Hoofdstuk 34
Haar bovenbenen voelt ze niet meer, maar ze weigert om Winston op de kale vloer te leggen. Hoewel ze zich krachtiger voelt dan ooit, waarschijnlijk beginnen haar weerwolfgenen eindelijk hun werk te doen, durft ze het ook niet aan om hem naar de bank te tillen of slepen.
Dus wacht ze af, haar hoofd leunt tegen de muur, net naast het raam.
***
De pijn is weg. Maar toch voelt Winston zich niet zichzelf. Er raast een woede door hem heen die hem niet bekend voorkomt.
Hij schiet overeind en wankelt even door die abrupte beweging. Hij wuift de duizeligheid weg en laat zijn ogen door het vertrek flitsen. Hier heeft hij zichzelf heen gesleept na het doden van de wolf, maar hij ziet nu zoveel meer. De schaars ingerichte huiskamer geeft zijn details bloot.
De nerven in de houten meubels, het stof dat dof in het heldere maanlicht oplicht. Een getint meisje met grote groene ogen, die in een klein hoekje achter hem was weggedoken en op dat moment stijfjes overeind tracht te krabbelen.
Met een grauw grijpt hij haar bij haar keel en versnelt dat proces.
Iets in hem protesteert luidkeels. Haar ogen zijn groot van schrik, beginnen zelfs wat uit te puilen, terwijl ze geschokt tegen begint te spartelen.
Winston voelt een macht door zich heen rollen die hem minachtend doet grijnzen. Zij kan niet meer spreken, er komen slechts gorgelende geluiden uit haar mond.
Hij merkt hoe een ander deel in zijn lichaam daarvan geniet.
Maar dan voelt hij een dreun op zijn borst, recht tegen zijn hart. Een maaiende ledemaat van het meisje, Milou, weet hij ineens weer, heeft hem daar precies geraakt en weet er zo voor te zorgen dat er gezond verstand op de voorgrond treedt.
Vol afschuw laat hij haar zakken en zet enkele grote stappen achteruit. Hij botst met zijn knieholten tegen de bank aan, wat hem tot stoppen dwingt.
"Sorry!" roept hij in paniek, zijn handen opgeheven. Hij voelt de woede opnieuw opborrelen, maar zijn verstand doet nu mee en hij kan controle op zijn driften uitoefenen.
Zij kan alleen maar hoesten terwijl ze op de grond zijgt. Eén hand houdt ze tegen haar keel, de andere heft ze naar hem op.
Hij wringt met zijn handen, weet instinctief dat hij nu beter niet naar haar toe kan gaan, hoewel hij dit heeft veroorzaakt.
De spijt in zijn hart overspoelt de woede, maakt hem helemaal helder.
Winston kijkt vaag zoekend om zich heen. De herinnering aan de recentste gebeurtenis komt terug. Waar is de godin gebleven? Alle verhalen en sprookjes die zijn moeder hem heeft verteld zijn werkelijkheid geworden, dus hij was nauwelijks verbaasd toen bleek dat haar beschrijving van de maangodin exact bleek te kloppen.
Milou komt intussen weer wat bij van zijn onverwachte aanval en krabbelt overeind.

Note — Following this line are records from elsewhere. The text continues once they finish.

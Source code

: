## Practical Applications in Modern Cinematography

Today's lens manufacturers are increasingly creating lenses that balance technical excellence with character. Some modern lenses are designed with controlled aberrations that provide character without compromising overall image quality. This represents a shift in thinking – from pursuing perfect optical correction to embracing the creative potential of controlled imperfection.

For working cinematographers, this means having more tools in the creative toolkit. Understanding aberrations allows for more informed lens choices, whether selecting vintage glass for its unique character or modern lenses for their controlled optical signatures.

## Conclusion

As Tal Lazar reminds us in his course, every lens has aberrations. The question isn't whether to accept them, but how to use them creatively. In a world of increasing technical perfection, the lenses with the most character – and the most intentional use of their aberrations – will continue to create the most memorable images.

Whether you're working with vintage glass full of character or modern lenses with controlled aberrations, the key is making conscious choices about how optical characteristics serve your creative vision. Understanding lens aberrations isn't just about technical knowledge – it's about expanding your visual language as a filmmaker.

Direct gaat al zijn aandacht weer naar haar uit en hij zegt, zijn stem is doordrenkt van berouw: "Het spijt me zo, Milou. Ik had mijn instincten niet onder controle."
Haar stem klinkt schor, benepen, als ze zacht vraagt: "En nu wel weer?"
"Ik weet niet wat me overkwam. Ik heb nog nooit eerder zo'n overweldigende woede gevoelt," zegt hij. Hij wringt zijn handen ineen, niet zeker wat hij kan doen of zeggen om dit op te lossen.
Ze lacht zwakjes, haar stem begint weer wat aan kracht te winnen terwijl ze zegt: "De godin had me al gewaarschuwd voor stemmingswisselingen. Ik had alleen niet bedacht dat die zo heftig zouden zijn."
Winston kijkt naar zijn handen, ziet ze ineens als de moordwapens die ze kunnen zijn en balt ze tot vuisten. Hij wil ze achter zijn rug verstoppen, maar dat voelt niet afdoende aan. Hij steekt ze, bij gebrek aan beter, in zijn zakken.
Milou's blik gaat mee en ze kijkt alsof haar wat te binnen schiet. Haar blik wordt een beetje stiekem en ze draalt.
"Wat? Wat is er?" Wat is er allemaal gebeurd in de tijd dat hij buiten westen is geweest?
"Je moet begrijpen dat je anders dood zou zijn gegaan." Milou kijkt hem smekend aan. Winston wordt steeds ongeruster. De woede ligt op de loer om haar eens flink door elkaar te schudden om af te rekenen met haar traagheid. Hij houdt zich met man en macht in.
"Eh, het kan zijn dat je een weerwolf bent geworden, eigenlijk weet ik niet eens of je dat wel wilde."
Ze mompelt die woorden, maar met zijn versterkte gehoor is dat geen probleem voor hem. Het is dus niet alleen de melodie, die hij niet meer hoort. Hij is nu een weerwolf en kan daardoor zo goed zien, horen en... ruiken.
Hij snuift. De huiskamer zelf is muf, voorzien van een deel schimmel. Maar de boventoon van wat hij ruikt heeft de geur van maanlicht, een geconcentreerde versie van het Woud en vers gebrande koffie. Haar antwoord verdwaalt in zijn brein terwijl hij geniet van deze geurexplosie. Wauw.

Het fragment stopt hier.